11. Rom. I. 13 ("науки" - litteras, т.е. именно словесность).

12. Satisf. 93-94: "В этом я был виноват, что господ не хвалил справедливых, // а чужестранца решил, как господина, воспеть".

13. Rom. VII. 127-131: "Грех мой не так уж велик, хоть и гневался царь не напрасно, - // злобный душой человек злобной речью меня опорочил, //скверным представил меня и вину мою злобно утроил. //Тот, кому надо бы было просить для меня снисхожденья, // царственный гнев возбудил, господина он сделал свирепым".

14. L. D. III. 600: "Был я объявлен врагом и добра большей части лишился"; 605: "Толпы рабов убегают, клиенты меня презирают, // и не оплакал никто ни погибель мою, ни паденье".

15. Об этом Драконций с благодарностью вспоминает в эпиталамии, посвященном женитьбе двух братьев на двух сестрах (Rom. VI. 36-44). Как видно, семья женихов оказала какую-то помощь в освобождении поэта: "Служит щитом этот дом и милость свою мне являет: // сколько я бед пережил, сколько раз моей жизни угрозу, - дланью они благосклонно прикрыли меня и спасенье // мне даровали, страдавшему (это особенно важно); // также имущество все возвратилось их доброю волей. // Всякий ученый поэт, в искусстве своем умудренный, // ныне уж здесь и желает прославить их в свадебной песне, - мне ль с похвалами замешкаться, тех не воспеть по заслугам, // кто так меня приласкал?.."

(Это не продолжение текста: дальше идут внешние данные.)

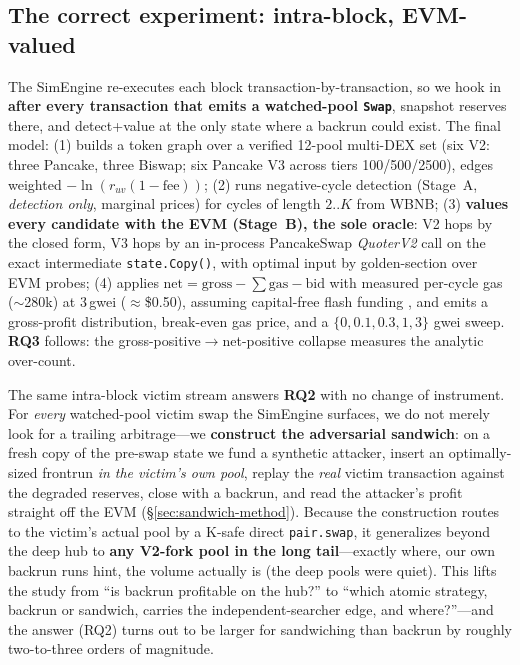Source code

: \documentclass[11pt]{article}
\newcommand{\code}[1]{\texttt{#1}}
\begin{document}
\subsection{The correct experiment: intra-block, EVM-valued}
The SimEngine re-executes each block transaction-by-transaction, so we hook in
\textbf{after every transaction that emits a watched-pool \code{Swap}}, snapshot
reserves there, and detect+value at the only state where a backrun could exist. The
final model: (1) builds a token graph over a verified 12-pool multi-DEX set (six V2:
three Pancake, three Biswap; six Pancake V3 across tiers 100/500/2500), edges
weighted $-\ln(r_{uv}(1-\text{fee}))$; (2) runs negative-cycle detection (Stage~A,
\emph{detection only}, marginal prices) for cycles of length $2..K$ from WBNB; (3)
\textbf{values every candidate with the EVM (Stage~B), the sole oracle}: V2 hops by
the closed form, V3 hops by an in-process PancakeSwap \emph{QuoterV2} call on the
exact intermediate \code{state.Copy()}, with optimal input by golden-section over
EVM probes; (4) applies $\text{net} = \text{gross} - \sum\text{gas} - \text{bid}$
with measured per-cycle gas ($\sim$280k) at 3\,gwei ($\approx$\$0.50), assuming
capital-free flash funding \cite{qin2021flashloans}, and emits a gross-profit
distribution, break-even gas price, and a $\{0,0.1,0.3,1,3\}$ gwei sweep.
\textbf{RQ3} follows: the gross-positive$\to$net-positive collapse measures the
analytic over-count.

The same intra-block victim stream answers \textbf{RQ2} with no change of
instrument. For \emph{every} watched-pool victim swap the SimEngine surfaces, we do
not merely look for a trailing arbitrage---we \textbf{construct the adversarial
sandwich}: on a fresh copy of the pre-swap state we fund a synthetic attacker,
insert an optimally-sized frontrun \emph{in the victim's own pool}, replay the
\emph{real} victim transaction against the degraded reserves, close with a backrun,
and read the attacker's profit straight off the EVM (\S\ref{sec:sandwich-method}).
Because the construction routes to the victim's actual pool by a K-safe direct
\code{pair.swap}, it generalizes beyond the deep hub to \textbf{any V2-fork pool in
the long tail}---exactly where, our own backrun runs hint, the volume actually is
(the deep pools were quiet). This lifts the study from ``is backrun profitable on
the hub?'' to ``which atomic strategy, backrun or sandwich, carries the
independent-searcher edge, and where?''---and the answer (RQ2) turns out to be larger
for sandwiching than backrun by roughly two-to-three orders of magnitude.
\end{document}
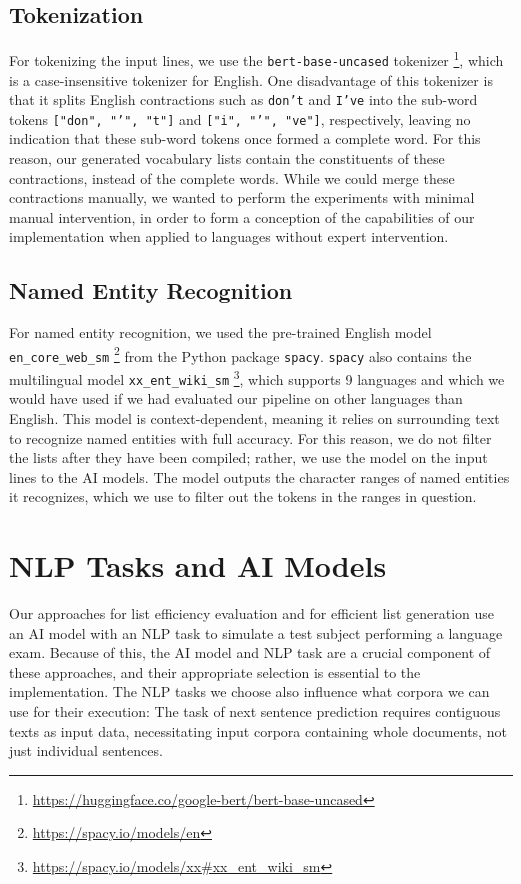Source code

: \subsection{Tokenization}
For tokenizing the input lines, we use the \texttt{bert-base-uncased} tokenizer \footnote{\url{https://huggingface.co/google-bert/bert-base-uncased}}, which is a case-insensitive tokenizer for English.
One disadvantage of this tokenizer is that it splits English contractions such as \texttt{don't} and \texttt{I've} into the sub-word tokens \texttt{["don", "'", "t"]} and \texttt{["i", "'", "ve"]}, respectively, leaving no indication that these sub-word tokens once formed a complete word.
For this reason, our generated vocabulary lists contain the constituents of these contractions, instead of the complete words.
While we could merge these contractions manually, we wanted to perform the experiments with minimal manual intervention, in order to form a conception of the capabilities of our implementation when applied to languages without expert intervention.

\subsection{Named Entity Recognition}
For named entity recognition, we used the pre-trained English model \texttt{en\_core\_web\_sm} \footnote{\url{https://spacy.io/models/en}} from the Python package \texttt{spacy}.
\texttt{spacy} also contains the multilingual model \texttt{xx\_ent\_wiki\_sm} \footnote{\url{https://spacy.io/models/xx\#xx_ent_wiki_sm}}, which supports 9 languages and which we would have used if we had evaluated our pipeline on other languages than English.
This model is context-dependent, meaning it relies on surrounding text to recognize named entities with full accuracy.
For this reason, we do not filter the lists after they have been compiled; rather, we use the model on the input lines to the AI models.
The model outputs the character ranges of named entities it recognizes, which we use to filter out the tokens in the ranges in question.

\section{NLP Tasks and AI Models}
Our approaches for list efficiency evaluation and for efficient list generation use an AI model with an NLP task to simulate a test subject performing a language exam.
Because of this, the AI model and NLP task are a crucial component of these approaches, and their appropriate selection is essential to the implementation.
The NLP tasks we choose also influence what corpora we can use for their execution:
The task of next sentence prediction requires contiguous texts as input data, necessitating input corpora containing whole documents, not just individual sentences.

16. См. подробнее Ярхо В. Эсхил. М., 1958. С. 138-184; он же, Драматургия Эсхила и некоторые проблемы древнегреческой трагедии. М., 1978. С. 97-141.

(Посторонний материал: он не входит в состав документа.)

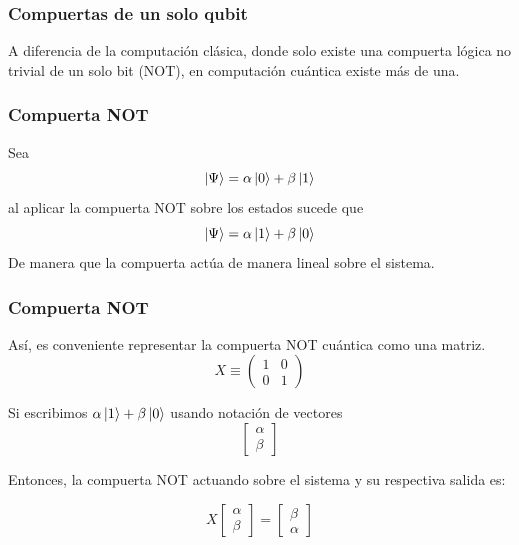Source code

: \documentclass{beamer}
\begin{document}
\begin{frame}
  \frametitle{Compuertas de un solo qubit}
  A diferencia de la computación clásica, donde solo existe una compuerta lógica no trivial de un solo bit (NOT),
  en computación cuántica existe más de una.
\end{frame}

\begin{frame}
  \frametitle{Compuerta NOT}
  Sea 
  $$\ket{\Psi} = \alpha\ket{0} + \beta\ket{1}$$
  al aplicar la compuerta NOT sobre los estados sucede que
  $$\ket{\Psi} = \alpha\ket{1} + \beta\ket{0}$$
  De manera que la compuerta actúa de manera lineal sobre el sistema.
\end{frame}

\begin{frame}
  \frametitle{Compuerta NOT}
  Así, es conveniente representar la compuerta NOT cuántica como una matriz.
  $$X \equiv
  \begin{pmatrix}
    1 & 0 \\
    0 & 1
  \end{pmatrix}$$
  
  
\end{frame}

\begin{frame}
  Si escribimos $\alpha\ket{1} + \beta\ket{0}$ usando notación de vectores
  $$
  \begin{bmatrix}
    \alpha \\
    \beta
  \end{bmatrix}
  $$

  Entonces, la compuerta NOT actuando sobre el sistema y su respectiva salida es:

  $$
  X\begin{bmatrix}
    \alpha \\
    \beta
  \end{bmatrix} =
  \begin{bmatrix}
    \beta \\
    \alpha
  \end{bmatrix}
  $$
\end{frame}
\end{document}
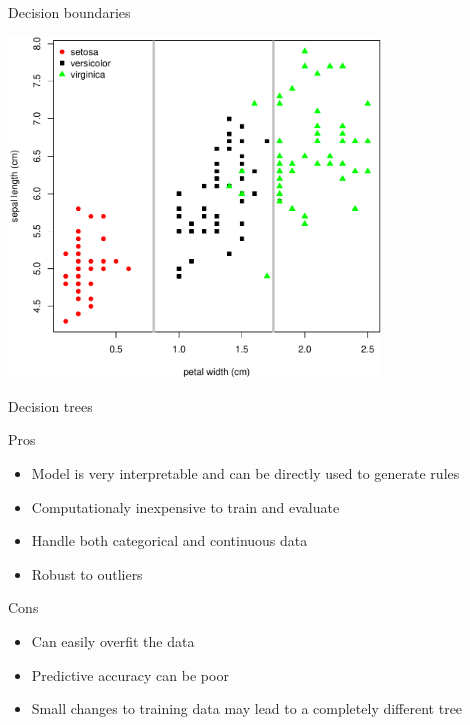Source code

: \documentclass[pdf]{beamer}
\begin{document}
\begin{frame}{Decision boundaries}
\begin{center}
	\includegraphics[width=0.74\textwidth]{irisPlotBound.pdf}
\end{center}
\end{frame}
\begin{frame}{Decision trees}
\begin{exampleblock}{Pros}
\begin{itemize}
	\item Model is very interpretable and can be directly used to generate rules
	\item Computationaly inexpensive to train and evaluate 
	\item Handle both categorical and continuous data
	\item Robust to outliers
\end{itemize}
\end{exampleblock}
\vfill
\begin{alertblock}{Cons}
\begin{itemize}
	\item Can easily overfit the data
	\item Predictive accuracy can be poor
	\item Small changes to training data may lead to a completely different tree
\end{itemize}
\end{alertblock}
\end{frame}
\end{document}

17. См. Ярхо В.Н. Античная драма. М., 1990. С. 29-47.

18. Там же. С. 48-64.

19. В эпоху Республики история Агамемнона и Ореста не раз обрабатывалась в римской трагедии (у Энния и Акция), однако не известно, сохранились ли целиком их произведения ко времени Драконция.

20. Читателю придется примириться с тем, что в дальнейшем греческие имена собственные, содержавшие Θ (тэту), при анализе текста Драконция и в примечаниях передаются в представленной у него форме (т.е. Эгист, Тиест).

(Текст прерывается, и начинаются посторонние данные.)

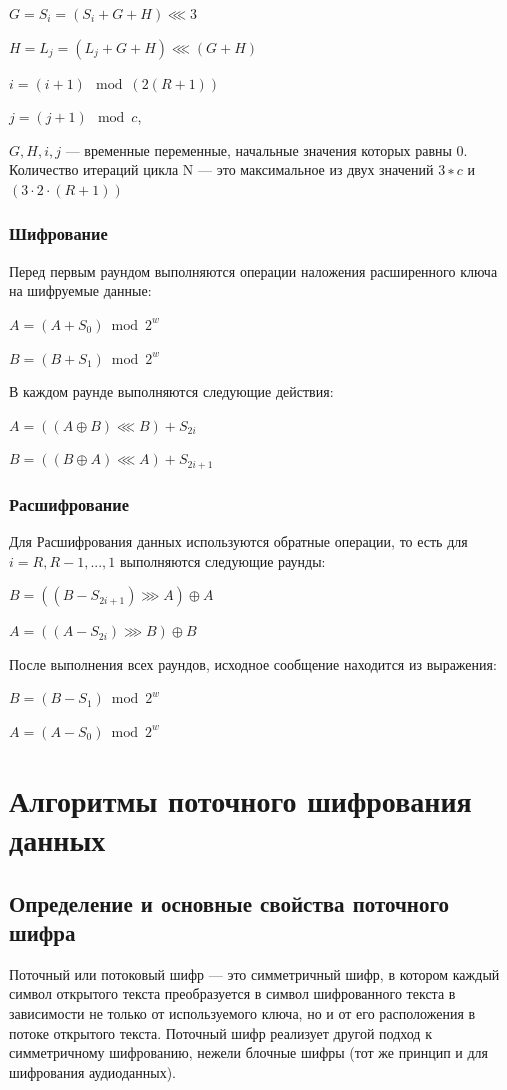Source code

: \documentclass[a4paper]{report}
\begin{document}
${\displaystyle G=S_{i}=(S_{i}+G+H)\lll 3}$

${\displaystyle H=L_{j}=(L_{j}+G+H)\lll (G+H)}$

${\displaystyle i=(i+1)\mod (2(R+1))}$

${\displaystyle j=(j+1)\mod c}$,

$G, H, i, j$ — временные переменные, начальные значения которых равны 0. Количество итераций цикла N — это максимальное из двух значений $3 ∗ c$ и $(3 \cdot 2 \cdot (R + 1))$ 

\subsubsection{Шифрование}
Перед первым раундом выполняются операции наложения расширенного ключа на шифруемые данные:

$A=(A+S_0) \bmod {2^{w}}$

$B=(B+S_1)\bmod {2^{w}}$

В каждом раунде выполняются следующие действия: 

$A=((A\oplus B)\lll B)+S_{2i}$

$B=((B\oplus A)\lll A)+S_{2i+1}$

\subsubsection{Расшифрование}

Для Расшифрования данных используются обратные операции, то есть для $i = R, R − 1,...,1$ выполняются следующие раунды:

$B=((B-S_{2i+1})\ggg A)\oplus A$

$A=((A-S_{2i})\ggg B)\oplus B$

После выполнения всех раундов, исходное сообщение находится из выражения: 

$B=(B-S_1)\bmod {2^{w}}$

$A=(A-S_0)\bmod {2^{w}}$


\section{Алгоритмы поточного шифрования данных}
\subsection{Определение и основные свойства поточного шифра}
Поточный или потоковый шифр — это симметричный шифр, в котором каждый символ открытого текста преобразуется в символ шифрованного текста в зависимости не только от используемого ключа, но и от его расположения в потоке открытого текста. Поточный шифр реализует другой подход к симметричному шифрованию, нежели блочные шифры (тот же принцип и для шифрования аудиоданных).
\end{document}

21. Эту роль поручит ему полторы тысячи лет спустя Г. Гауптман в трагедии "Электра" - однако едва ли под влиянием Драконция.

22. 917, 922, 924, 929, 935, 937, 947, 956, 963, 973.

23. См. 9, 35, 279, 357, 465 сл., 739, 483, 860, 895. [483 стоит на том же месте и в книге: Драконций. "Мифологические поэмы". М., 2001.

24. Цитаты из произведений, переведенных на русский язык, приводятся по существующим изданиям Вергилия, Овидия, Сенеки и т.д.; для читателя, желающего проверить ссылки, не снабженные цитатами, не составит труда воспользоваться теми же изданиями. Во всех остальных случаях перевод цитат принадлежит составителю примечаний.

25. Ср. трехкратное повторение в пределах одного-двух стихов: "вождь" (25), "Кассандра" (512 сл.), "мать" (850 сл.).

26. Carmen epicum inscriptum Orestis tragedia quod ex codicibus Bongarsiano et Ambrosiano primum edidit C. W. Muller. Rudolstadt, 1858.

27. Mai A. Spicilegium Romanum. I. Romae, 1839. P. XXIV-XXVI.

28. Sinner J. R. Catalogus codicum mss. Bibliothecae Bernensis. T. I. Bemae, 1760. P. 507-508.

29. Vollmer Fr. Dracontii Orestis tragoedia // Monumenta Germaniae historica. T. XIV. Berolini, 1905 (repr. 1961). P. 197-226.

30. Dracontius. Oeuvres. Tome III. La tragedie d'Oreste. Poemes profanes I-V. Introduction par J. Bouquet et E. Wolff. Texte etabli et traduit par J. Bouquet. P., 1995. Здесь читатель найдет и более подробные сведения об истории текста и изданиях "Трагедии Ореста" (с. 8-9, 79-80).

31. Возможность ознакомиться с этой книгой я получил благодаря помощи д-ра М. Хойса и Т. Шмидта (Католический университет в Леувене, Бельгия), которым приношу здесь свою искреннюю благодарность.